Toyota has sold over 50 million Corollas

Toyota has sold tens of millions of Corollas over the last 55 years.

Toyota

The Toyota Corolla entered its 12th generation in 2019, after more than 50 years on sale. Now, in 2021, the automaker says the car has reached another benchmark, this time with an almost unbelievable number attached to it. In Today, Toyota says that in July 2021, it sold the 50-millionth Corolla. That's almost one Corolla sold for every six Americans alive today, though the sales total includes international vehicles as well.


1969 Toyota Corolla The Corolla's frugal powertrain helped it grow quickly in the United States.Toyota


The Corolla debuted in 1966 but didn't make its way to our shores until spring 1968. Sold as a 1969 model, the car had a starting price of around $1,700 at a time when the median household income was $7,700. The first cars had a short-stroke 1,077-cc four-cylinder engine, 12-inch wheels, and a four-speed manual transmission. That powertrain produced only 60 horsepower, which was good for the car to (eventually) reach 60 mph in about 17 seconds.

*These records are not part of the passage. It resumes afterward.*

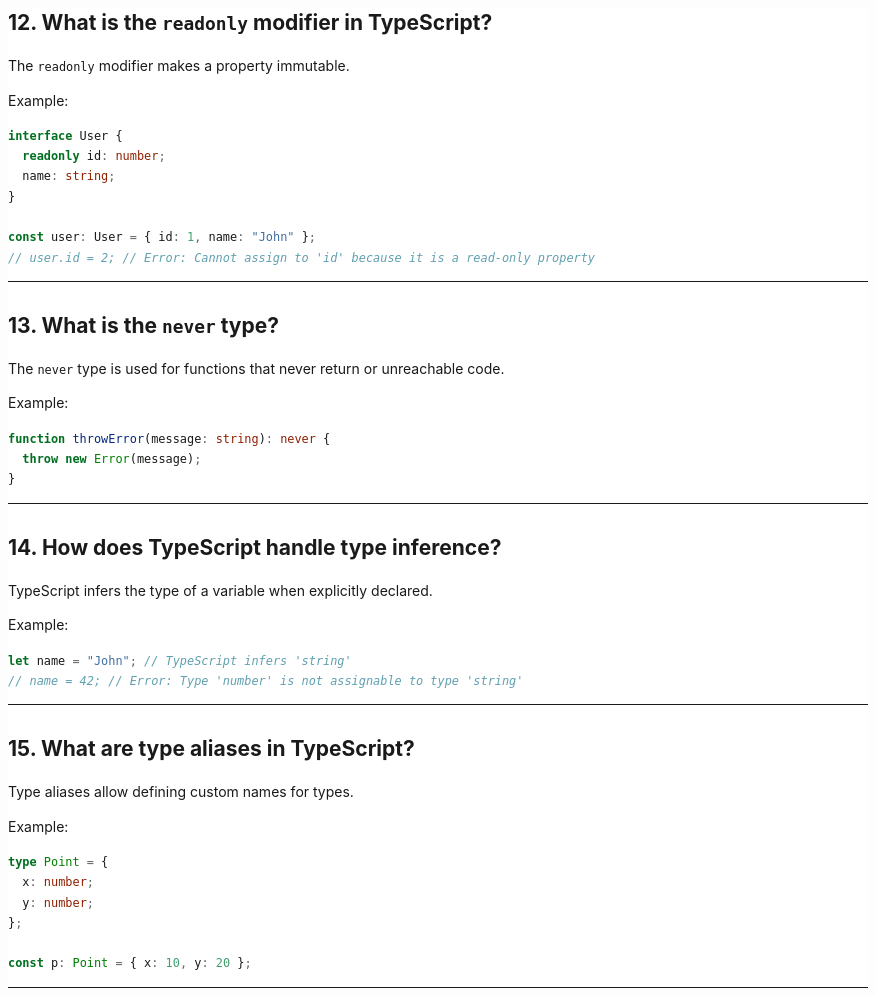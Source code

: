 
## **12. What is the `readonly` modifier in TypeScript?**
The `readonly` modifier makes a property immutable.

Example:
```typescript
interface User {
  readonly id: number;
  name: string;
}

const user: User = { id: 1, name: "John" };
// user.id = 2; // Error: Cannot assign to 'id' because it is a read-only property
```

---

## **13. What is the `never` type?**
The `never` type is used for functions that never return or unreachable code.

Example:
```typescript
function throwError(message: string): never {
  throw new Error(message);
}
```

---

## **14. How does TypeScript handle type inference?**
TypeScript infers the type of a variable when explicitly declared.

Example:
```typescript
let name = "John"; // TypeScript infers 'string'
// name = 42; // Error: Type 'number' is not assignable to type 'string'
```

---

## **15. What are type aliases in TypeScript?**
Type aliases allow defining custom names for types.

Example:
```typescript
type Point = {
  x: number;
  y: number;
};

const p: Point = { x: 10, y: 20 };
```

---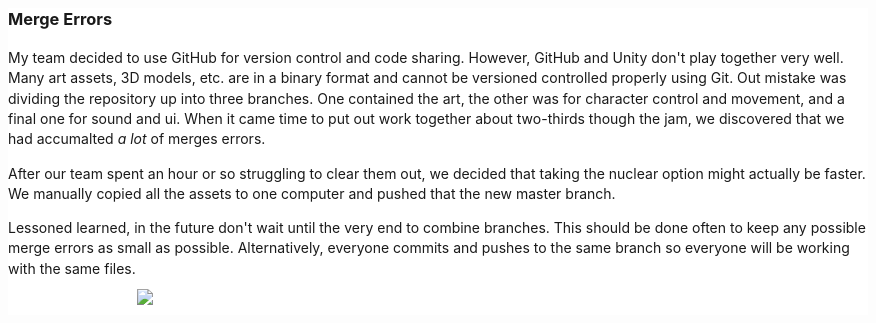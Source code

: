 ### Merge Errors
My team decided to use GitHub for version control and code sharing. However, GitHub and Unity don't play together very well. Many art assets, 3D models, etc. are
in a binary format and cannot be versioned controlled properly using Git. Out mistake was dividing the repository up into three branches. One contained the art, the other
was for character control and movement, and a final one for sound and ui. When it came time to put out work together about two-thirds though the jam, we discovered that
we had accumalted *a lot* of merges errors.

After our team spent an hour or so struggling to clear them out, we decided that taking the nuclear option might actually be faster. We manually copied all the assets
to one computer and pushed that the new master branch.

Lessoned learned, in the future don't wait until the very end to combine branches. This should be done often to keep any possible merge errors as small as possible. Alternatively, everyone
commits and pushes to the same branch so everyone will be working with the same files.
<img style="display: block; margin-left:auto; margin-right: auto; padding: 10px;" src="/assets/images/qb.png" width="70%" />




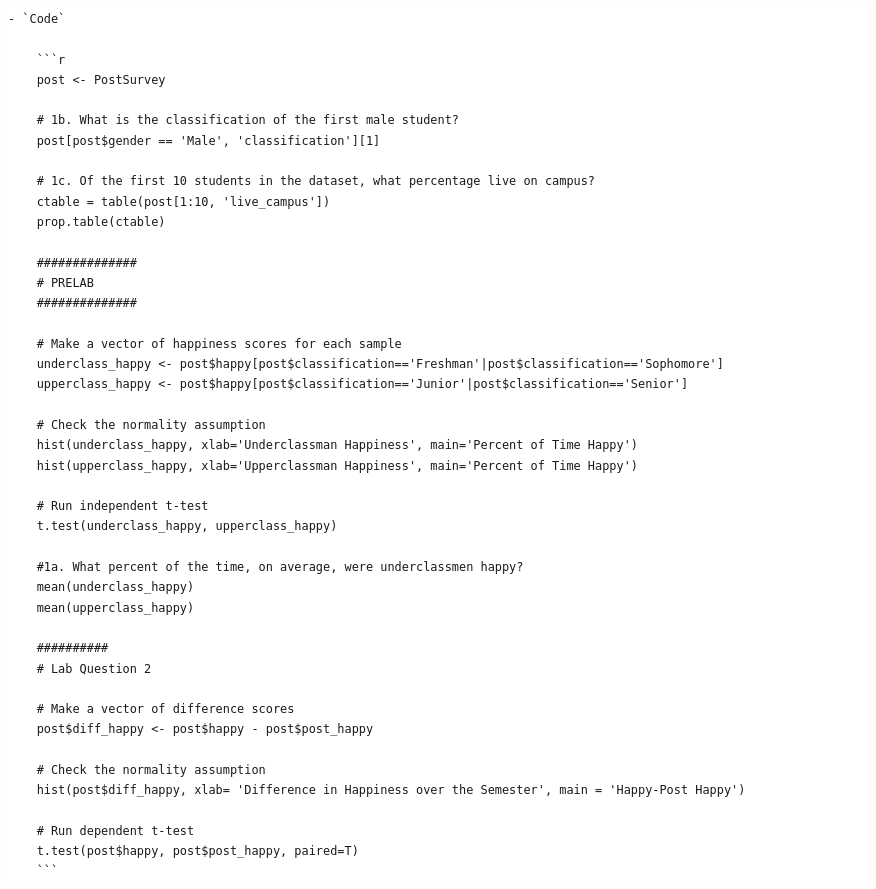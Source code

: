     - `Code`

        ```r
        post <- PostSurvey

        # 1b. What is the classification of the first male student?
        post[post$gender == 'Male', 'classification'][1]

        # 1c. Of the first 10 students in the dataset, what percentage live on campus?
        ctable = table(post[1:10, 'live_campus'])
        prop.table(ctable)

        ##############
        # PRELAB
        ##############

        # Make a vector of happiness scores for each sample
        underclass_happy <- post$happy[post$classification=='Freshman'|post$classification=='Sophomore']
        upperclass_happy <- post$happy[post$classification=='Junior'|post$classification=='Senior']

        # Check the normality assumption
        hist(underclass_happy, xlab='Underclassman Happiness', main='Percent of Time Happy')
        hist(upperclass_happy, xlab='Upperclassman Happiness', main='Percent of Time Happy')

        # Run independent t-test
        t.test(underclass_happy, upperclass_happy)

        #1a. What percent of the time, on average, were underclassmen happy?
        mean(underclass_happy)
        mean(upperclass_happy)

        ##########
        # Lab Question 2

        # Make a vector of difference scores
        post$diff_happy <- post$happy - post$post_happy

        # Check the normality assumption
        hist(post$diff_happy, xlab= 'Difference in Happiness over the Semester', main = 'Happy-Post Happy')

        # Run dependent t-test
        t.test(post$happy, post$post_happy, paired=T)
        ```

Though the car's quality and design helped, it was the oil crisis in the early 1970s that really pushed it to the top of buyers' lists. Big American cars powered by V8 engines fell out of favor as fuel rationing and higher prices took hold. The early Corolla's fuel economy of over 35 mpg helped it earn a place in many Americans' driveways as a result.


2021 Toyota Corolla Cross 2021 Toyota Corolla Cross Photo courtesy of Toyota Motor Corporation


Toyota notes that it was building Corollas in the United States by the mid-1980s and says that the current generation car is built at its manufacturing facility in Mississippi. The automaker's new joint plant with Mazda, which is located in Huntsville, Alabama, will start building the new Corolla Cross this summer.